E o caso da “sorridente” (em italiano: gioconda) “senhora” (mona) Lisa é exemplar. Segundo Sasson, em 1900 ela era conhecida só por uma elite. Vivia-se, porém, um momento novo: se em 1880 um milhão de pessoas liam os 37 jornais parisienses todo dia, em 1914 seus 4 periódicos principais, sozinhos, chegavam aos 4 milhões e meio de leitores. Então se deu que o italiano Vicenzo Peruggia — trabalhando na segurança do Louvre — tirou a tela de Leonardo da moldura e se mandou com ela debaixo do casaco. O Petit Parisien deu manchete de página inteira: “La Joconde a disparu du Musée du Louvre”. Impacto, diretor demitido, guardas punidos, “caso tratado segundo as regras não escritas do jornalismo (onde ninguém sofre por danos triviais)”, noticiou-se: “jamais houve uma pintura mais próxima da perfeição”; foi surrupiado “um retrato único, de uma mulher misteriosa, pintado por um gênio”. Louvre reaberto uma semana depois, a multidão foi em peso ver o espaço vazio e os ganchos que sustentavam o quadro na parede. Maior consagração ainda dois anos depois, com Peruggia preso mais a peça fabulosa, em Florença: a Galeria degli Uffizi superlotou para ver “a obra-prima de da Vinci”, que em Roma foi visitada até pelo rei Victor Emanuel III. O Louvre, então, viveu seu momento de glória.
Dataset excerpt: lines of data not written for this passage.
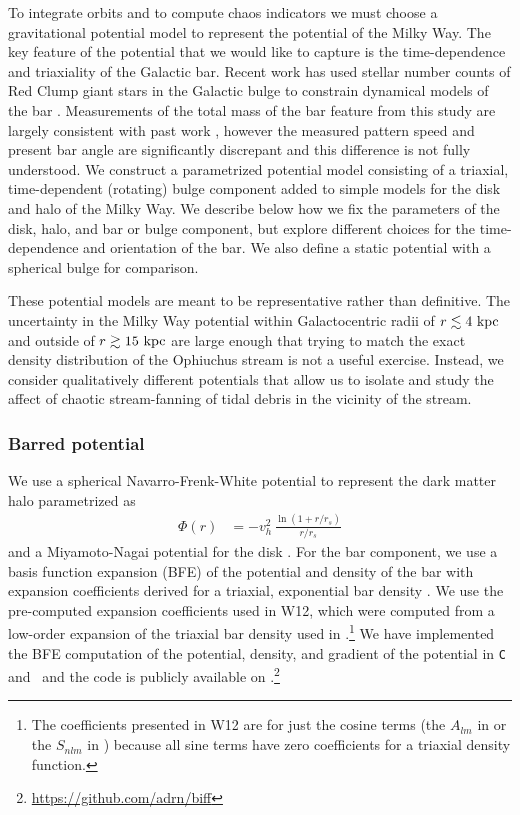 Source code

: To integrate orbits and to compute chaos indicators we must choose a gravitational potential model to represent the potential of the Milky Way. The key feature of the potential that we would like to capture is the time-dependence and triaxiality of the Galactic bar. Recent work has used stellar number counts of Red Clump giant stars in the Galactic bulge to constrain dynamical models of the bar \citep{portail15}. Measurements of the total mass of the bar feature from this study are largely consistent with past work \citep[e.g.,][]{wang12}, however the measured pattern speed and present bar angle are significantly discrepant and this difference is not fully understood. We construct a parametrized potential model consisting of a triaxial, time-dependent (rotating) bulge component added to simple models for the disk and halo of the Milky Way. We describe below how we fix the parameters of the disk, halo, and bar or bulge component, but explore different choices for the time-dependence and orientation of the bar. We also define a static potential with a spherical bulge for comparison. 

These potential models are meant to be representative rather than definitive. The uncertainty in the Milky Way potential within Galactocentric radii of $r\lesssim 4~{\rm kpc}$ and outside of $r\gtrsim 15~{\rm kpc}$ are large enough that trying to match the exact density distribution of the Ophiuchus stream is not a useful exercise. Instead, we consider qualitatively different potentials that allow us to isolate and study the affect of chaotic stream-fanning of tidal debris in the vicinity of the stream. 

\subsubsection{Barred potential}
We use a spherical Navarro-Frenk-White potential to represent the dark matter halo \citep{navarro96} parametrized as
\begin{align}
	\Phi(r) &= -v_h^2\,\frac{\ln{(1 + r/r_s)}}{r/r_s}\label{eq:nfw}
\end{align}
and a Miyamoto-Nagai potential for the disk \citep{miyamoto75}. For the bar component, we use a basis function expansion (BFE) of the potential and density of the bar with expansion coefficients derived for a triaxial, exponential bar density \citep[][hereafter W12]{wang12}. We use the pre-computed expansion coefficients used in W12, which were computed from a low-order expansion of the triaxial bar density used in \citet{dwek95}.\footnote{The coefficients presented in W12 are for just the cosine terms (the $A_{lm}$ in \citet{hernquist92} or the $S_{nlm}$ in \citet{lowing11}) because all sine terms have zero coefficients for a triaxial density function.} We have implemented the BFE computation of the potential, density, and gradient of the potential in \texttt{C} and \python\ and the code is publicly available on \github.\footnote{\url{https://github.com/adrn/biff}} 

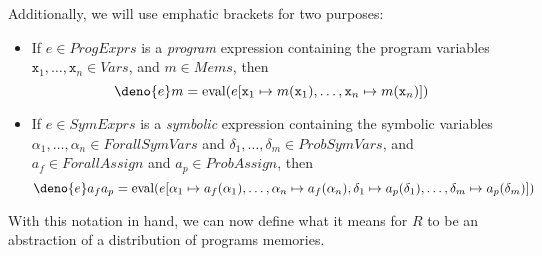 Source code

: \documentclass[acmsmall,review]{acmart}\settopmatter{}
\begin{document}
	Additionally, we will use emphatic brackets for two purposes:
	\begin{itemize}
		\item If $e \in ProgExprs$ is a \textit{program} expression containing the program variables $\mathtt{x}_1,\ldots,\mathtt{x}_n \in Vars$, and $m \in Mems$, then
		\[
		\deno{e}m = \text{eval}(e[\mathtt{x}_1 \mapsto m(\mathtt{x}_1),\ldots,\mathtt{x}_n \mapsto m(\mathtt{x}_n)])
		\]
		\item If $e \in SymExprs$ is a \textit{symbolic} expression containing the symbolic variables $\alpha_1,\ldots,\alpha_n \in ForallSymVars$ and $\delta_1,\ldots,\delta_m \in ProbSymVars$, and $a_f \in ForallAssign$ and $a_p \in ProbAssign$, then
		\[
		\deno{e}a_fa_p = \text{eval}(e[\alpha_1\mapsto a_f(\alpha_1),\ldots,\alpha_n \mapsto a_f(\alpha_n), \delta_1 \mapsto a_p(\delta_1), \ldots, \delta_m \mapsto a_p(\delta_m)])
		\]
	\end{itemize}
	
	With this notation in hand, we can now define what it means for $R$ to be an abstraction of a distribution of programs memories.
	
\end{document}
Com 500 mil craquelures (rachaduras), escura e suja, “Mona Lisa” se tornara ícone maior da civilização ocidental porque o povo gosta de notícias como as geradas por Van Gogh ao cortar uma orelha e se matar com um tiro, ou por Frida Kahlo ao ser arrebentada por um desastre, na juventude.
Ver o fato por trás das versões é mais difícil do que se pensa. Por que a pintura de Vermeer só se consagrou depois de comentada por um personagem do "Em Busca do Tempo Perdido", de Proust? Por que Bach só se celebrizou tanto tempo depois de morto, através de Mendelssohn e Shakespeare através de Goethe? Por que – como afirma Hobsbawm em "A Era dos Extremos" — não há mais Picassos e por que "Cem Anos de Solidão" foi o último romance a receber o consenso universal? A França não produz outros Sartres, a Inglaterra não tem outro Bertrand Russell? A Itália não dá mais Fellinis, Antonionis e Pasolinis? O México não tem, mais, muralistas como Orozco, Siqueiros e Diego Rivera, não tem um novo Cantinflas, outro Octávio Paz? E Buenos Aires: parou em Borges, Gardel e Cortázar? Eis a questão.